Identifying and exploring the grouping variable
With the UCCs secured, now I’ll turn to finding the variable for
household size in the CE data dictionary, which can also be downloaded
from the CE PUMD
Documentation page. It’s important to remember that the dictionary
is stored as an “XLSX” workbook that has three worksheets named “Cover”,
“Variables”, “Codes” (yes, the sheet name “Codes” has a space on the
end). I’ll use functions from the readxl
package to work
with the dictionary.
I’ll first read in the “Variables” sheet and filter for any rows corresponding to the FMLI file that have “number of members” in the variable description. I also want to filter the variable data to only the FMLI where the “Last year” column is missing, i.e., the variable definition is still in use.

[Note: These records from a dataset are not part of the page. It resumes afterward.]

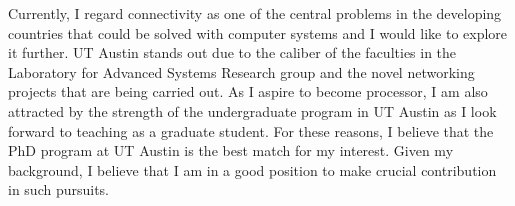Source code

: \documentclass[12pt]{article}
\begin{document}
%
%

Currently, I regard connectivity as one of the central problems in the developing countries that could be solved with computer systems and I would like to explore it further. UT Austin stands out due to the caliber of the faculties in the Laboratory for Advanced Systems Research group and the novel networking projects that are being carried out. As I aspire to become processor, I am also attracted by the strength of the undergraduate program in UT Austin as I look forward to teaching as a graduate student. For these reasons, I believe that the PhD program at UT Austin is the best match for my interest. Given my background, I believe that I am in a good position to make crucial contribution in such pursuits. \newline



\end{document}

ce_variables <- read_excel(
file.path(ce_data_dir, "ce-data-dict.xlsx"),
sheet = "Variables"
)
#> Warning: Expecting logical in N1014 / R1014C14: got 'Variable was replaced with
#> FINATXEM. FINATXEM calculates after tax income using estimated tax data.'
#> Warning: Expecting logical in N2139 / R2139C14: got 'Data collected only in
#> final interview'
#> Warning: Expecting logical in N2140 / R2140C14: got 'Data collected only in
#> fifth interview'
#> Warning: Expecting logical in N2141 / R2141C14: got 'Data collected only in
#> fifth interview'
#> Warning: Expecting logical in N2142 / R2142C14: got 'Data collected only in
#> final interview'
ce_variables |>
filter(
str_detect(File, "FMLI"),
str_detect(
tolower(`Variable description`), "number of members"
)
) |>
gt()
Survey | File | Variable Name | Variable description | Formula | Flag name | Section number | Section description | Section part | First year | First Quarter | Last quarter | Last year | Comment |
---|---|---|---|---|---|---|---|---|---|---|---|---|---|
INTERVIEW | FMLI | AS_COMP5 | Number of members under age 2 in CU | COUNT (AGE < 2) | AS_C_MP5 | NA | CU characteristics, income, weights, and summary level expenditures. | NA | 1984 | 1 | NA | NA | NA |
INTERVIEW | FMLI | AS_COMP5 | Number of members under age 2 in CU | NA | AS_C_MP5 | NA | CU characteristics, income, weights, and summary level expenditures. | NA | 1980 | 1 | 4 | 1981 | NA |
INTERVIEW | FMLI | FAM_SIZE | Number of Members in CU | NA | FAM__IZE | NA | CU characteristics, income, weights, and summary level expenditures. | NA | 1984 | 1 | NA | NA | NA |
INTERVIEW | FMLI | FAM_SIZE | Number of Members in CU | NA | FAM__IZE | NA | CU characteristics, income, weights, and summary level expenditures. | NA | 1980 | 1 | 4 | 1981 | NA |
It looks like FAM_SIZE (from the “Variable Name” column) is the variable I want. I can see that this variable was used from 1980 through 1981 then was dropped and re-introduced in 1984 and has been in use since. So it looks like it’s available for my 2 years of interest. Next I’ll check whether the FAM_SIZE variable has any value codes associated with it. I’ll have to pull in the “Codes” sheet.
ce_codes <- read_excel(
file.path(ce_data_dir, "ce-data-dict.xlsx"),
sheet = "Codes "
)
ce_codes |>
filter(File %in% "FMLI", Variable %in% "FAM_SIZE") |>
gt()
Survey | File | Variable | Code value | Code description | First year | First quarter | Last year | Last quarter | Comment | ...11 |
---|
Preparing CE data
Since there are no observations in the “Codes” sheet (empty table above), it looks like FAM_SIZE is not a coded variable, so it must be numeric. With all that, I’m ready to prepare my data. I’ll start by preparing the 2010 data and viewing a snippet of the FAM_SIZE variable.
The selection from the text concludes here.